“Uma leitura histórica da Bíblia deve evitar certezas e não ocultar as dificuldades”, afirmou Frederico Lourenço, na manhã desta quarta-feira (2), no Instituto de Estudos da Linguagem (IEL) da Unicamp. Professor da Universidade de Coimbra, Frederico Lourenço, depois de traduzir obras clássicas como a Ilíada e a Odisseia, assumiu um novo desafio: traduzir a Bíblia. O primeiro volume foi lançado no Brasil no mês de julho e traz os evangelhos do Novo Testamento traduzidos do grego para o português. Segundo o estudioso, sua tradução não tem como objetivo arranjar soluções, mas enfrentar as dificuldades. “Não é uma tradução simplificada. É desafiante”, disse. Lourenço apresentou no anfiteatro do IEL a conferência “A importância das humanidades para a leitura da Bíblia no século XXI”, em evento organizado pelo professor Marcos Lopes.
As diferenças entre os livros, seus autores e a ordem em que foram escritos são algumas das questões investigadas pela abordagem histórica de Lourenço. Segundo o tradutor, seu livro traz uma fundamentação tão objetiva quanto possível para toda essa problemática. Diferente do que é encontrado na grande maioria das traduções, Lourenço ressalta que não há dados objetivos para afirmar que o autor do Evangelho de João conhecia os outros três Evangelhos. “Não há as coincidências verbais que existem nos outros três. A única frase que dizem ser exatamente igual não é, pois tem uma palavra a mais”, explicou o tradutor, “uma abordagem histórica tenta equacionar as consequências de um autor ter escrito isoladamente sem conhecer os outros textos”.

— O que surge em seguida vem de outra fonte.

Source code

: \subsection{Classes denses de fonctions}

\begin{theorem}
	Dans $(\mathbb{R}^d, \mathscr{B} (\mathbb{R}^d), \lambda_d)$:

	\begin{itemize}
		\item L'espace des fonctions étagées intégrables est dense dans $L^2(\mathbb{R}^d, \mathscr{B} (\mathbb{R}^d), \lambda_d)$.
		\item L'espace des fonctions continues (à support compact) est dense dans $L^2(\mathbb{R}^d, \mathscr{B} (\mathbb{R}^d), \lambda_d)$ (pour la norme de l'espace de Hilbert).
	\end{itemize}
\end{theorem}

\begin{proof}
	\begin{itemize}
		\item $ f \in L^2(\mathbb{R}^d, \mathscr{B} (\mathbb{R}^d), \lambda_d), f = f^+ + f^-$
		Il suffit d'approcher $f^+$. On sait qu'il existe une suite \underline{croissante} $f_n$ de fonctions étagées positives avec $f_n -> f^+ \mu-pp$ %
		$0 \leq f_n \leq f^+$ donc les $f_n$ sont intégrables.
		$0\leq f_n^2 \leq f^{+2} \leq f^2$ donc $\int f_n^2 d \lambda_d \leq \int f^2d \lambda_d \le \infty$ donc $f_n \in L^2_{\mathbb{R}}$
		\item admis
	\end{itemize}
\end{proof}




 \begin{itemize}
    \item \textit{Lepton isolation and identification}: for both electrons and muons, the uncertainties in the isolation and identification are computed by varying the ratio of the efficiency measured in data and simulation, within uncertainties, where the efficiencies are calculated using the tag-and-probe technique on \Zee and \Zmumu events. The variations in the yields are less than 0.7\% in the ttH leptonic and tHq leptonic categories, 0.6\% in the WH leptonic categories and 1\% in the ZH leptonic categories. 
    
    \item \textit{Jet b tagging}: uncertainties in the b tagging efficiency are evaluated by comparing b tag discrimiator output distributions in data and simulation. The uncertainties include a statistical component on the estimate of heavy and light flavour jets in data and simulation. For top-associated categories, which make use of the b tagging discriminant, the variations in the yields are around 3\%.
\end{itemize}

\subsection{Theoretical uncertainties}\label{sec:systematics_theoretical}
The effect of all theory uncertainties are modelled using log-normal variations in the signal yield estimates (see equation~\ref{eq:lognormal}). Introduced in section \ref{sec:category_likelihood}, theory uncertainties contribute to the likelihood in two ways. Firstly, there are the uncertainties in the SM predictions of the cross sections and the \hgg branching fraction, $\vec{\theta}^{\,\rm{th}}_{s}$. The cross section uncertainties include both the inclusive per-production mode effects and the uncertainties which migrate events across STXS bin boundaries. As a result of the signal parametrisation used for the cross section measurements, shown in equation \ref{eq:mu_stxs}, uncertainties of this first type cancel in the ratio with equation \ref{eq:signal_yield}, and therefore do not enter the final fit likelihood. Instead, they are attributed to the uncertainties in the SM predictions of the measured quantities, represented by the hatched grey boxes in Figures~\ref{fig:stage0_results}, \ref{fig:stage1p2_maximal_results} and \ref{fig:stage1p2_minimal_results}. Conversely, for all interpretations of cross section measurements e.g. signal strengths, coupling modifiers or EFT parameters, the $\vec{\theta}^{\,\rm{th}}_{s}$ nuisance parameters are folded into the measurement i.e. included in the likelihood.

Outra preocupação do tradutor foi manter-se o mais próximo possível do original grego. Segundo ele, sua tradução mais literal busca dar menor margem de interpretações fantasiosas ou tendenciosas. “Ela não adapta nada para tornar a frase mais simpática do ponto de vista religioso ou teológico. Palavras que significam ódio são traduzidas por ódio. Quando Jesus se irrita, uma tradução católica diz que ele suspirou. Na minha tradução, está 'irritou-se'. Suspirar não é a mesma coisa. Ele pegou um chicote para afastar os vendilhões do templo. Essas coisas são consideradas problemáticas por levantarem talvez questões nos leitores e são passadas a ferro nas outras traduções. Aqui não”, enfatizou. Conforme conta o tradutor, um leitor em São Paulo lhe disse: "você deu a Jesus o direito de se irritar".